According to the ruling, ISU ultimately rejected several of NORML's additional trademark licensing requests because its designs included a cannabis leaf. Two members of the student group, Paul Gerlich and Erin Furleigh, who served as president and vice president for NORML ISU, respectively, sued school administrators Steven Leath, Warren Madden, Thomas Hill and Zimmerman in July 2014.

The suit claimed that the school violated the group's free speech and equal protection rights through its trademark office’s denial of their T-shirt designs.

But school administrators argued that not only did the students lack standing to bring a lawsuit, they also lack an injury because they argued for NORML's right to free speech, not their own.

Upholding a federal judge, the Eighth Circuit on Monday shot down the school’s argument, finding the students' attempts to get approval to use ISU's trademarks on NORML's merchandise is constitutionally protect speech.

The court sided with the district court's decision to grant Gerlich and Furleigh summary judgment on their First Amendment claim because the administration’s rejection of the T-shirt designs discriminated against the student group on the basis of its viewpoint.

"The defendants' discriminatory motive is evidenced by the unique scrutiny defendants imposed on NORML ISU after the Des Moines Register article was published,” Judge Diana Murphy wrote for a three-judge panel. “For example, after the article had been published, defendants placed NORML ISU's reorder of T-Shirt Design #1 on hold despite the fact that the Trademark Office had already approved the design.
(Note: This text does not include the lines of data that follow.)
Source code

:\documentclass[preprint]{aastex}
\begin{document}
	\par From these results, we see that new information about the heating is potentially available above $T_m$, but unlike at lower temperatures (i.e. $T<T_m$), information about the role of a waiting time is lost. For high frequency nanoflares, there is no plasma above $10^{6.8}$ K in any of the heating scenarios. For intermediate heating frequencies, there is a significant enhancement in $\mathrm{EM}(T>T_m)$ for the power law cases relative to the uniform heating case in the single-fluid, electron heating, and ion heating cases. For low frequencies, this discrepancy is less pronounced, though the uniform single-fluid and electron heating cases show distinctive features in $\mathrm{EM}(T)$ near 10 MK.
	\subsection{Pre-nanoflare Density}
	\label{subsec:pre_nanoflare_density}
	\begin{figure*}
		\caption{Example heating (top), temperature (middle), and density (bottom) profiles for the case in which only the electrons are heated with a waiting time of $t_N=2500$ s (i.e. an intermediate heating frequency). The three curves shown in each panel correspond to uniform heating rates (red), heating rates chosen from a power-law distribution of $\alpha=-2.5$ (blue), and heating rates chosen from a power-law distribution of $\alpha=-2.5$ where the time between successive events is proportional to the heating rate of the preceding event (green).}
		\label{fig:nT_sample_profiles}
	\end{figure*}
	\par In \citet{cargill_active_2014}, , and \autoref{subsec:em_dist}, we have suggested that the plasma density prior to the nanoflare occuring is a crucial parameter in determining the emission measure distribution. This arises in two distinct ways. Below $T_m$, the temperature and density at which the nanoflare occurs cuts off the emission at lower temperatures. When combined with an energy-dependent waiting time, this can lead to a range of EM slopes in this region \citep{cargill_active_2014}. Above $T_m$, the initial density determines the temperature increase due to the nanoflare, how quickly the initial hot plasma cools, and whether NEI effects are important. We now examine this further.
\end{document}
Defendants claim that the hold on NORML ISU's reorder request was not specific to that group because they also placed on hold a trademark request for a plaque made by the Association of Malaysian Students.”

Murphy continued, “Zimmerman indicated in an email, however, that if that group were to tell administrators when it needed the plaque, the Trademark Office ‘may be able to move that review forward.’ ISU did not offer NORML ISU similar flexibility. Moreover, Zimmerman testified that she could not recall ever placing another student group's reorder request on hold, and Madden testified that he did not order the Trademark Office to hold reorder requests from any other student group.”
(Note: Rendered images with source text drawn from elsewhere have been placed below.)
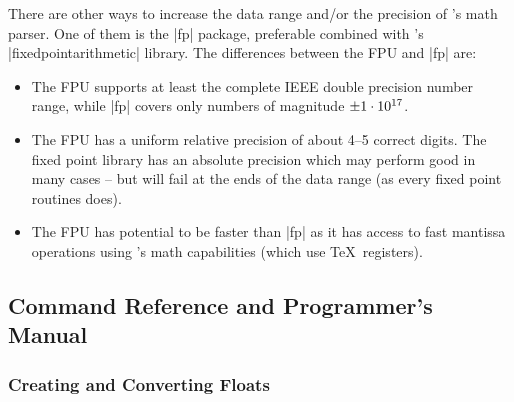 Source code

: There are other ways to increase the data range and/or the precision of
\pgfname's math parser. One of them is the |fp| package, preferable combined
with \pgfname's |fixedpointarithmetic| library. The differences between the FPU
and |fp| are:
%
\begin{itemize}
    \item The FPU supports at least the complete IEEE double precision number
        range, while |fp| covers only numbers of magnitude
        $\pm\pgfmathprintnumber{1e17}$.
    \item The FPU has a uniform relative precision of about 4--5 correct
        digits. The fixed point library has an absolute precision which may
        perform good in many cases -- but will fail at the ends of the data
        range (as every fixed point routines does).
    \item The FPU has potential to be faster than |fp| as it has access to fast
        mantissa operations using \pgfname's math capabilities (which use \TeX\
        registers).
\end{itemize}


\subsection{Command Reference and Programmer's Manual}

\subsubsection{Creating and Converting Floats}

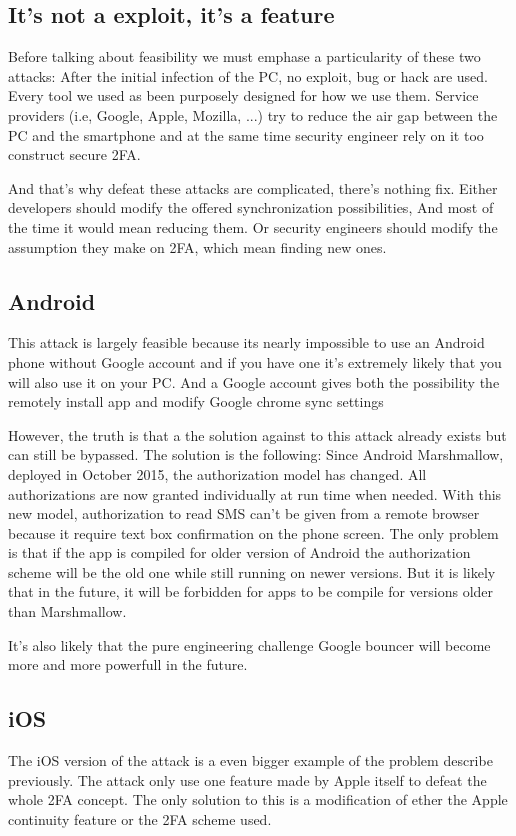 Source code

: \documentclass[11pt, a4paper,twocolumn]{article}
\begin{document}
\subsection{It's not a exploit, it's a feature}
Before talking about feasibility we must emphase a particularity of these two attacks: After the initial infection of the PC, no exploit, bug or hack are used. Every tool we used as been purposely designed for how we use them. Service providers (i.e, Google, Apple, Mozilla, ...) try to reduce the air gap between the PC and the smartphone and at the same time security engineer rely on it too construct secure 2FA.

And that's why defeat  these attacks are complicated, there's nothing fix. Either developers should modify the offered synchronization possibilities, And most of the time it would mean reducing them. Or security engineers should modify the assumption they make on 2FA, which mean finding new ones. 
\subsection{Android}

This attack is largely feasible because its nearly impossible to use an Android phone without Google account and if you have one it's extremely likely that you will also use it on your PC. And a Google account gives both the possibility the remotely install app and modify Google chrome sync settings

However, the truth is that a the solution against to this attack already exists but can still be bypassed. The solution is the following: Since Android Marshmallow, deployed in October 2015, the authorization model has changed. All authorizations are now granted individually at run time when needed. With this new model, authorization to read SMS can't be given from a remote browser because  it require text box confirmation on the phone screen. The only problem is that if the app is compiled for older version of Android the authorization scheme will be the old one while still running on newer versions. But it is likely that in the future, it will be forbidden for apps to be compile for versions older than Marshmallow.

It's also likely that the pure engineering challenge Google bouncer will become more and more powerfull in the future. 

\subsection{iOS}
The iOS version of the attack is a even bigger example of the problem describe previously. The attack only use one feature made by Apple itself to defeat the whole 2FA concept. The only solution to this is a modification of ether the Apple continuity feature or the 2FA scheme used. 
\end{document}
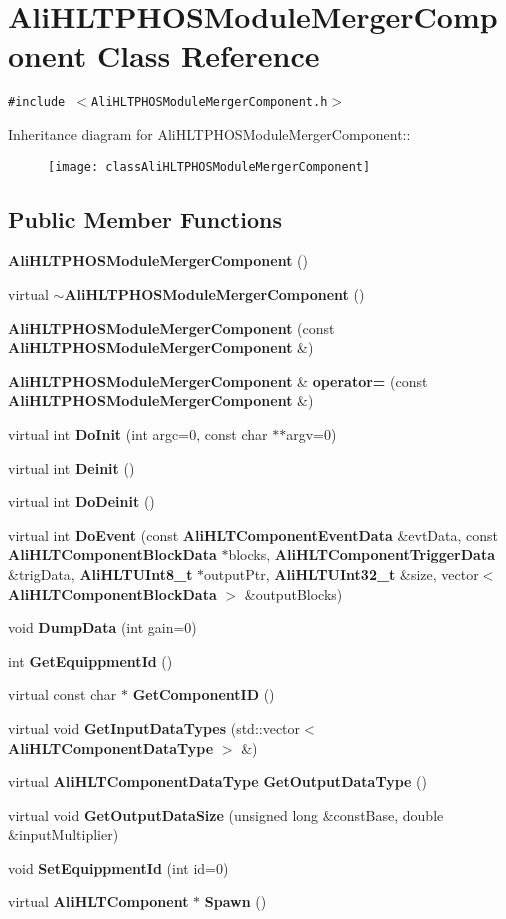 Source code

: \section{Ali\-HLTPHOSModule\-Merger\-Component Class Reference}
\label{classAliHLTPHOSModuleMergerComponent}
{\tt \#include $<$Ali\-HLTPHOSModule\-Merger\-Component.h$>$}

Inheritance diagram for Ali\-HLTPHOSModule\-Merger\-Component::\begin{figure}[H]
\begin{center}
\leavevmode
\texttt{[image: classAliHLTPHOSModuleMergerComponent]}
\end{center}
\end{figure}
\subsection*{Public Member Functions}
\begin{CompactItemize}
\item 
{\bf Ali\-HLTPHOSModule\-Merger\-Component} ()
\item 
virtual {\bf $\sim$Ali\-HLTPHOSModule\-Merger\-Component} ()
\item 
{\bf Ali\-HLTPHOSModule\-Merger\-Component} (const {\bf Ali\-HLTPHOSModule\-Merger\-Component} \&)
\item 
{\bf Ali\-HLTPHOSModule\-Merger\-Component} \& {\bf operator=} (const {\bf Ali\-HLTPHOSModule\-Merger\-Component} \&)
\item 
virtual int {\bf Do\-Init} (int argc=0, const char $\ast$$\ast$argv=0)
\item 
virtual int {\bf Deinit} ()
\item 
virtual int {\bf Do\-Deinit} ()
\item 
virtual int {\bf Do\-Event} (const {\bf Ali\-HLTComponent\-Event\-Data} \&evt\-Data, const {\bf Ali\-HLTComponent\-Block\-Data} $\ast$blocks, {\bf Ali\-HLTComponent\-Trigger\-Data} \&trig\-Data, {\bf Ali\-HLTUInt8\_\-t} $\ast$output\-Ptr, {\bf Ali\-HLTUInt32\_\-t} \&size, vector$<$ {\bf Ali\-HLTComponent\-Block\-Data} $>$ \&output\-Blocks)
\item 
void {\bf Dump\-Data} (int gain=0)
\item 
int {\bf Get\-Equippment\-Id} ()
\item 
virtual const char $\ast$ {\bf Get\-Component\-ID} ()
\item 
virtual void {\bf Get\-Input\-Data\-Types} (std::vector$<$ {\bf Ali\-HLTComponent\-Data\-Type} $>$ \&)
\item 
virtual {\bf Ali\-HLTComponent\-Data\-Type} {\bf Get\-Output\-Data\-Type} ()
\item 
virtual void {\bf Get\-Output\-Data\-Size} (unsigned long \&const\-Base, double \&input\-Multiplier)
\item 
void {\bf Set\-Equippment\-Id} (int id=0)
\item 
virtual {\bf Ali\-HLTComponent} $\ast$ {\bf Spawn} ()
\end{CompactItemize}

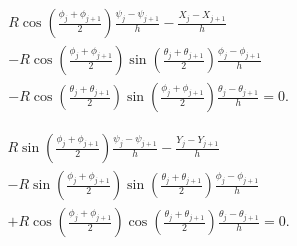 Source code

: \documentclass{aims}
\numberwithin{equation}{section}
\theoremstyle{definition}
\begin{document}
\begin{equation}
    \begin{split}
      &R \cos\left(\frac{\phi_j + \phi_{j+1}}{2}\right) \frac{\psi_j - \psi_{j+1}}{h} - 
  \frac{X_j - X_{j+1}}{h}\\
  &- R \cos\left(\frac{\phi_j + \phi_{j+1}}{2}\right) \sin\left(\frac{\theta_j + \theta_{j+1}}{2}\right) \frac{\phi_j - \phi_{j+1}}{h}\\
  &-R \cos\left(\frac{\theta_j + \theta_{j+1}}{2}\right) \sin\left(\frac{\phi_j + \phi_{j+1}}{2}\right) 
  \frac{\theta_j - \theta_{j+1}}{h} = 0.
    \end{split}
\end{equation}

\begin{equation}
    \begin{split}
      &R \sin\left(\frac{\phi_j + \phi_{j+1}}{2}\right) \frac{\psi_j - \psi_{j+1}}{h} - \frac{Y_j - Y_{j+1}}{h}\\ 
      &- R \sin\left(\frac{\phi_j + \phi_{j+1}}{2}\right) \sin\left(\frac{\theta_j + \theta_{j+1}}{2}\right) 
  \frac{\phi_j - \phi_{j+1}}{h}\\
  &+R \cos\left(\frac{\phi_j + \phi_{j+1}}{2}\right) \cos\left(\frac{\theta_j + \theta_{j+1}}{2}\right) \frac{\theta_j - \theta_{j+1}}{h} = 0.
    \end{split}
\end{equation}
\end{document}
According to the ruling, the case record is also replete with statements from school administrators regarding their political motives.

"Leath explained at his deposition that because T-Shirt Design #1 ‘had some political public relations implications,’ someone should have ‘run it up the chain’ because ‘there are some issues that are clearly going to cause controversy and it's better to manage them on the front end,’” the ruling states. “He also testified that ‘in a state as conservative as Iowa on many issues . . . it was going to be a problem.’”

In addition, Hill reportedly told the Ames Tribune that the reason other political student groups could use ISU’s logos but NORML could not is because administrators “encourage students to be involved in their duties as a citizen."

“Such a statement implies that Hill believed that the members of NORML ISU were not undertaking their duties as citizens by advocating for a change in the law,” Murphy wrote in the 15-page ruling.

The Eighth Circuit concluded that NORML's use of a cannabis leaf logo on its T-shirt designs does not violate ISU's trademark policies because the organization advocates for reform to marijuana laws, not the illegal use of marijuana, and the district court's injunctive order granting NORML the ability to use the school’s trademark was not an abuse of discretion.

“ISU followed an unusual trademark approval process with respect to all of NORML ISU's trademark design applications after the Des Moines Register article was published,” Murphy wrote. “Moreover, defendants at least implied that the additional scrutiny imposed on NORML ISU was due to the views for which it was advocating.”